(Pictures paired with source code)

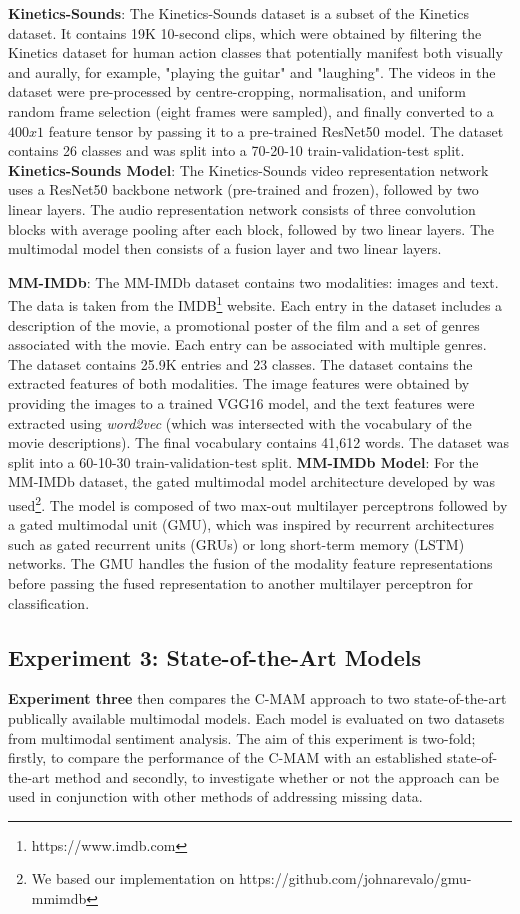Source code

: \textbf{Kinetics-Sounds}: The Kinetics-Sounds dataset is a subset of the Kinetics dataset. It contains 19K 10-second clips, which were obtained by filtering the Kinetics dataset for human action classes that potentially manifest both visually and aurally, for example, "playing the guitar" and "laughing". The videos in the dataset were pre-processed by centre-cropping, normalisation, and uniform random frame selection (eight frames were sampled), and finally converted to a $400x1$ feature tensor by passing it to a pre-trained ResNet50 model. The dataset contains 26 classes and was split into a 70-20-10 train-validation-test split. \textbf{Kinetics-Sounds Model}: The Kinetics-Sounds video representation network uses a ResNet50 backbone network (pre-trained and frozen), followed by two linear layers. The audio representation network consists of three convolution blocks with average pooling after each block, followed by two linear layers. The multimodal model then consists of a fusion layer and two linear layers.

\textbf{MM-IMDb}: The MM-IMDb dataset contains two modalities: images and text. The data is taken from the IMDB\footnote{https://www.imdb.com} website. Each entry in the dataset includes a description of the movie, a promotional poster of the film and a set of genres associated with the movie. Each entry can be associated with multiple genres. The dataset contains 25.9K entries and 23 classes. The dataset contains the extracted features of both modalities. The image features were obtained by providing the images to a trained VGG16 model, and the text features were extracted using \textit{word2vec} (which was intersected with the vocabulary of the movie descriptions). The final vocabulary contains 41,612 words. The dataset was split into a 60-10-30 train-validation-test split. \textbf{MM-IMDb Model}: For the MM-IMDb dataset, the gated multimodal model architecture developed by \citet{arevalo2017gated} was used\footnote{We based our implementation on https://github.com/johnarevalo/gmu-mmimdb}. The model is composed of two max-out multilayer perceptrons \cite{pmlr-v28-goodfellow13} followed by a gated multimodal unit (GMU), which was inspired by recurrent architectures such as gated recurrent units (GRUs) or long short-term memory (LSTM) networks. The GMU handles the fusion of the modality feature representations before passing the fused representation to another multilayer perceptron for classification.

\subsection{Experiment 3: State-of-the-Art Models}
\textbf{Experiment three} then compares the C-MAM approach to two state-of-the-art publically available multimodal models. Each model is evaluated on two datasets from multimodal sentiment analysis. The aim of this experiment is two-fold; firstly, to compare the performance of the C-MAM with an established state-of-the-art method and secondly, to investigate whether or not the approach can be used in conjunction with other methods of addressing missing data.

- PROBLEM STATEMENT
Using the entries above, return each line that includes the word "Experiment".

- YOUR RESPONSE
\subsection{Experiment 3: State-of-the-Art Models}
\textbf{Experiment three} then compares the C-MAM approach to two state-of-the-art publically available multimodal models. Each model is evaluated on two datasets from multimodal sentiment analysis. The aim of this experiment is two-fold; firstly, to compare the performance of the C-MAM with an established state-of-the-art method and secondly, to investigate whether or not the approach can be used in conjunction with other methods of addressing missing data.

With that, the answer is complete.